The issue may also draw in the recent controversial conflict between the national Attorney-General, Government Senate Leader George Brandis, and the nation’s independent Solicitor-General, Justin Gleeson, who recently announced his resignation.

Among Gleeson’s last actions was to hint at a legal issue relating to “the composition of the Senate” in testimony to a parliamentary committee.

The fate of Bob Day’s seat looks set to be both a political and a legal drama.

Day in Court earlier this year

Ironically, it will be the second time Senator Day has come to the High Court’s attention this year.

In April Day challenged the constitutional validity of Parliament’s early-2016 reforms to the Senate voting system, which allowed voters to use optional preferencing and abolished the old above-the-line party-directed ballot system – under which Bob Day was first elected in 2013.

Day argued that the reforms would make it impossible for candidates such as him to be elected. Ironically, his close-run re-election in July this year proved his prediction wrong.
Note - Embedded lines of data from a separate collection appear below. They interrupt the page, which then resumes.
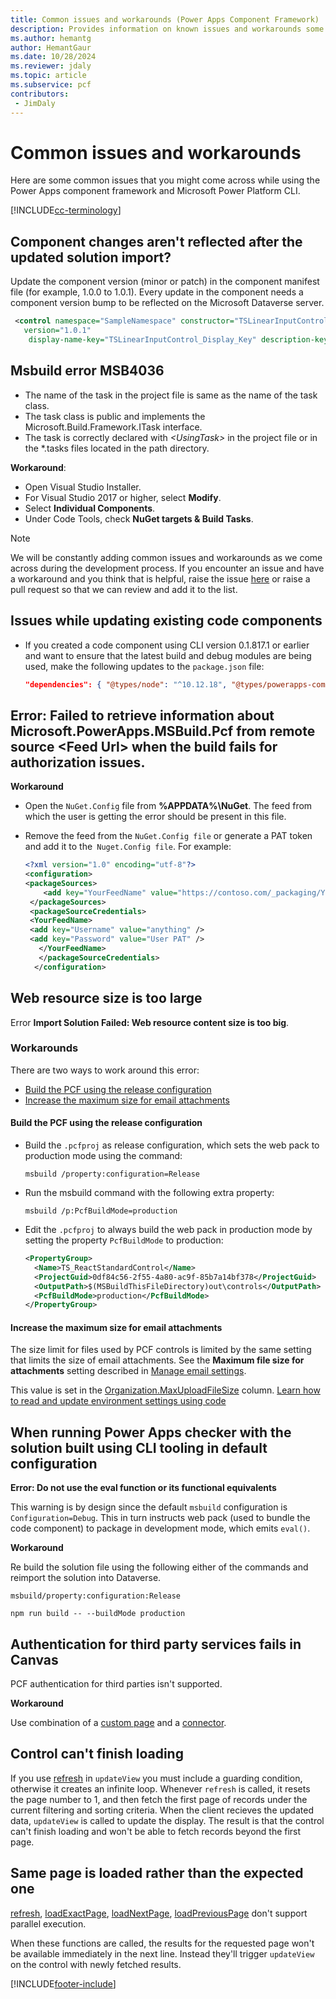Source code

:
 ```yaml
---
title: Common issues and workarounds (Power Apps Component Framework) | Microsoft Docs
description: Provides information on known issues and workarounds some come across while working with Power Apps component framework and CLI
ms.author: hemantg
author: HemantGaur
ms.date: 10/28/2024
ms.reviewer: jdaly
ms.topic: article
ms.subservice: pcf
contributors:
 - JimDaly
---
```


# Common issues and workarounds

Here are some common issues that you might come across while using the Power Apps component framework and Microsoft Power Platform CLI.

[!INCLUDE[cc-terminology](../data-platform/includes/cc-terminology.md)]

## Component changes aren't reflected after the updated solution import?

Update the component version (minor or patch) in the component manifest file (for example, 1.0.0 to 1.0.1). Every update in the component needs a component version bump to be reflected on the Microsoft Dataverse server.

```XML
 <control namespace="SampleNamespace" constructor="TSLinearInputControl"
   version="1.0.1"
    display-name-key="TSLinearInputControl_Display_Key" description-key="TSLinearInputControl_Desc_Key" control-type="standard">
```

## Msbuild error MSB4036

- The name of the task in the project file is same as the name of the task class.
- The task class is public and implements the Microsoft.Build.Framework.ITask interface.
- The task is correctly declared with *\<UsingTask>* in the project file or in the *.tasks files located in the path directory.

**Workaround**:

- Open Visual Studio Installer.
- For Visual Studio 2017 or higher, select **Modify**.
- Select **Individual Components**.
- Under Code Tools, check **NuGet targets & Build Tasks**.

> [!NOTE]
> We will be constantly adding common issues and workarounds as we come across during the development process. If you encounter an issue and have a workaround and you think that is helpful, raise the issue [here](https://powerusers.microsoft.com/t5/Power-Apps-Component-Framework/bd-p/pa_component_framework) or raise a pull request so that we can review and add it to the list.

## Issues while updating existing code components

- If you created a code component using CLI version 0.1.817.1 or earlier and want to ensure that the latest build and debug modules are being used, make the following updates to the `package.json` file:

   ```JSON
   "dependencies": { "@types/node": "^10.12.18", "@types/powerapps-component-framework": "1.1.0"}, "devDependencies": { "pcf-scripts": "~0", "pcf-start": "~0" }
   ```

## Error: Failed to retrieve information about Microsoft.PowerApps.MSBuild.Pcf from remote source &lt;Feed Url&gt; when the build fails for authorization issues.

   **Workaround**

   - Open the `NuGet.Config` file from **%APPDATA%\NuGet**. The feed from which the user is getting the error should be present in this file.
   - Remove the feed from the `NuGet.Config file` or generate a PAT token and add it to the` Nuget.Config file`. For example:

     ```XML
     <?xml version="1.0" encoding="utf-8"?>
     <configuration>
     <packageSources>
         <add key="YourFeedName" value="https://contoso.com/_packaging/YourFeedName/nuget/v3/index.json" />
      </packageSources>
      <packageSourceCredentials>
      <YourFeedName>
      <add key="Username" value="anything" />
      <add key="Password" value="User PAT" />
        </YourFeedName>
        </packageSourceCredentials>
       </configuration>
     ```

## Web resource size is too large

Error  **Import Solution Failed: Web resource content size is too big**.

### Workarounds

There are two ways to work around this error:

 - [Build the PCF using the release configuration](#build-the-pcf-using-the-release-configuration)
 - [Increase the maximum size for email attachments](#increase-the-maximum-size-for-email-attachments)


#### Build the PCF using the release configuration


- Build  the `.pcfproj` as release configuration, which sets the web pack to production mode using the command:

  ```CLI
  msbuild /property:configuration=Release
  ```

- Run the msbuild command with the following extra property:

  ```CLI
  msbuild /p:PcfBuildMode=production
  ```

- Edit the `.pcfproj` to always build the web pack in production mode by setting the property `PcfBuildMode` to production:

  ```XML
  <PropertyGroup>
    <Name>TS_ReactStandardControl</Name>
    <ProjectGuid>0df84c56-2f55-4a80-ac9f-85b7a14bf378</ProjectGuid>
    <OutputPath>$(MSBuildThisFileDirectory)out\controls</OutputPath>
    <PcfBuildMode>production</PcfBuildMode>
  </PropertyGroup>
  ```

#### Increase the maximum size for email attachments

The size limit for files used by PCF controls is limited by the same setting that limits the size of email attachments. See the **Maximum file size for attachments** setting described in [Manage email settings](/power-platform/admin/settings-email).

This value is set in the [Organization.MaxUploadFileSize](../data-platform/reference/entities/organization.md#BKMK_MaxUploadFileSize) column. [Learn how to read and update environment settings using code](../data-platform/organization-table.md)

## When running Power Apps checker with the solution built using CLI tooling in default configuration

**Error: Do not use the eval function or its functional equivalents**

This warning is by design since the default `msbuild` configuration is `Configuration=Debug`. This in turn instructs web pack (used to bundle the code component) to package in development mode, which emits `eval()`.

**Workaround**

Re build the solution file using  the following either of the commands and reimport the solution into Dataverse.

```CLI
msbuild/property:configuration:Release
```

```CLI
npm run build -- --buildMode production
```

<!--## Power Apps component framework Datasets getValue by property alias doesn't work

Power Apps component framework dataset API's getValue function only searches record by the dataset column name and not the property alias set in the manifest. Attempting to get value by property alias will return an empty value.

**Workaround**

Use the dataset column name (component can get the dataset column name by searching the column array using the alias).

   ***Expected Behavior***

   ```TypeScript
   long  = dataSet.records[currentRecordId].getValue("Longitude") //based on property set in manifest"-122.3514661"
   ```

   ***Current Workaround***

   ```TypeScript
   lat = dataSet.records[currentRecordId].getValue("Address_x0020_1_x003a__x0020_Latitude")//based on the dataset column name
   ```

## Power Apps component framework Datasets SharePoint issue

Power Apps component framework dataset component currently does not properly show the records from SharePoint. While the network request will succeed with the correct data records returned, the deserialization fails and an empty dataset is returned.

**Workaround**

No workaround as of now. We are working on pushing a fix to our deployment trains.-->


## Authentication for third party services fails in Canvas

PCF authentication for third parties isn't supported.

**Workaround**

Use combination of a [custom page](../../maker/model-driven-apps/model-app-page-overview.md) and a [connector](../../maker/canvas-apps/connections-list.md).

## Control can't finish loading

If you use [refresh](./reference/dataset/refresh.md) in `updateView` you must include a guarding condition, otherwise it creates an infinite loop. Whenever `refresh` is called, it resets the page number to 1, and then fetch the first page of records under the current filtering and sorting criteria. When the client recieves the  updated data, `updateView` is called to update the display. The result is that the control can't finish loading and won't be able to fetch records beyond the first page.

## Same page is loaded rather than the expected one

[refresh](./reference/dataset/refresh.md), [loadExactPage](./reference/paging/loadExactPage.md), [loadNextPage](./reference/paging/loadnextpage.md), [loadPreviousPage](./reference/paging/loadpreviouspage.md) don't support parallel execution.

When these functions are called, the results for the requested page won't be available immediately in the next line. Instead they'll trigger `updateView` on the control with newly fetched results.


[!INCLUDE[footer-include](../../includes/footer-banner.md)]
Day’s constitutional challenge to the amending laws was unanimously rejected by the bench.

The two ballot system changes, together with a rare full dissolution of the Senate, have made the new Senate elected in July the most democratically representative Senate in Australia’s 116-year history.

 

Update: both Kevin Bonham and Antony Green have excellent posts on the possible recount of the South Australian ballots, concluding than in normal circumstances Family First’s second candidate Lucy Gichuhi will win the seat. But if the High Court strikes out the Family First above-the-line box – which Green thinks unlikely – the chances of Labor winning the seat would become strong.

There is also an excellent background write-up of the Family First party by Mike Seccombe at the Saturday Paper, written about a week before the story of the ineligibility issue broke yesterday.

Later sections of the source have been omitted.